Senior Lecturer in Film, Dr Richard Misek, has recently launched his new research project, ‘Digital Access to Arts and Culture beyond Covid-19‘ which which will explore widening access to arts and culture through streaming video.
Since the global spread of COVID-19, video streaming has emerged as perhaps the most popular and effective tool for maintaining access to arts and culture. Live streamed concerts, online film festivals, virtual gallery tours, Zoom-based performances and workshops, and countless other innovations in digital programming have helped physically-sited arts and culture institutions stay ‘open’, and provided locked-down audiences with desperately needed opportunities for cultural engagement and shared experience.

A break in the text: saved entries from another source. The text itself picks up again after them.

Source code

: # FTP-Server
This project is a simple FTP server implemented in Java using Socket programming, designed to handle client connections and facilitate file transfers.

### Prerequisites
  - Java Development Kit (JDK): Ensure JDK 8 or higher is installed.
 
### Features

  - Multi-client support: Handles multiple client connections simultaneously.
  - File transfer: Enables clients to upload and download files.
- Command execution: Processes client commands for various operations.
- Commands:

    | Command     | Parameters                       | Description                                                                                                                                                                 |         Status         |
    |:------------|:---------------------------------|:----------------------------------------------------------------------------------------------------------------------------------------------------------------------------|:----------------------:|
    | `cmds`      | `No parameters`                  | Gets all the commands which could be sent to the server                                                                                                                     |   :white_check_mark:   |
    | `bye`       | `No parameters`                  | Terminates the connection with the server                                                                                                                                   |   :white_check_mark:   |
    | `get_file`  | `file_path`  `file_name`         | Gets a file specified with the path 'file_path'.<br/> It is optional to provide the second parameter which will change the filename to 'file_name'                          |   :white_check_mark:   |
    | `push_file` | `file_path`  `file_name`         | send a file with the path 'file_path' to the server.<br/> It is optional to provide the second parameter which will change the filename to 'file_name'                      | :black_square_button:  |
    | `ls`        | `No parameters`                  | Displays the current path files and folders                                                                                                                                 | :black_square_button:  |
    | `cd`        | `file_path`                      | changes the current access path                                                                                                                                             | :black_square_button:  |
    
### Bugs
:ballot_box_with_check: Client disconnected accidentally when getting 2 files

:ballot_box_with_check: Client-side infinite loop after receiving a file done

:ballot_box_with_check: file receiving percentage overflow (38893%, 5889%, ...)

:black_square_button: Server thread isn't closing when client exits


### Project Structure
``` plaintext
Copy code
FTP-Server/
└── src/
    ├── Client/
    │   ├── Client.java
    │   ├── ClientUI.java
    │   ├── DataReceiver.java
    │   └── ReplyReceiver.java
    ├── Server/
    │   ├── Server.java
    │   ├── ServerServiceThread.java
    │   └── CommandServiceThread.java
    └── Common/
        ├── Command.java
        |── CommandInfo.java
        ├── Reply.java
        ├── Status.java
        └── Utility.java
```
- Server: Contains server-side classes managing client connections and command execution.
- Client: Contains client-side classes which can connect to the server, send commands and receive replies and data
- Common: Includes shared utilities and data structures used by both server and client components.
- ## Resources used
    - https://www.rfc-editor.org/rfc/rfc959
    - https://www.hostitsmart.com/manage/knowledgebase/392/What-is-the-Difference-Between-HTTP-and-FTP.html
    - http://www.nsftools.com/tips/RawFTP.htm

The recent outpouring of creative alternatives to physically-sited events has also lifted former geographic and economic constraints on who can access arts and culture. The lessons being learnt through current crisis-driven innovations in digital delivery could – if gathered, consolidated, and channelled into sector-wide discussion and action – help provide arts and culture organisations with the resilience and agility needed to adapt their business models to a post-COVID landscape. They also present a unique opportunity for them to engage with new and more diverse audiences.
This project – developed in collaboration with Arts Council England (ACE) and digital support agency The Space – focuses on providing arts and culture organisations of all sizes and from across the UK with specific, practical knowledge about how to manage their digital programming.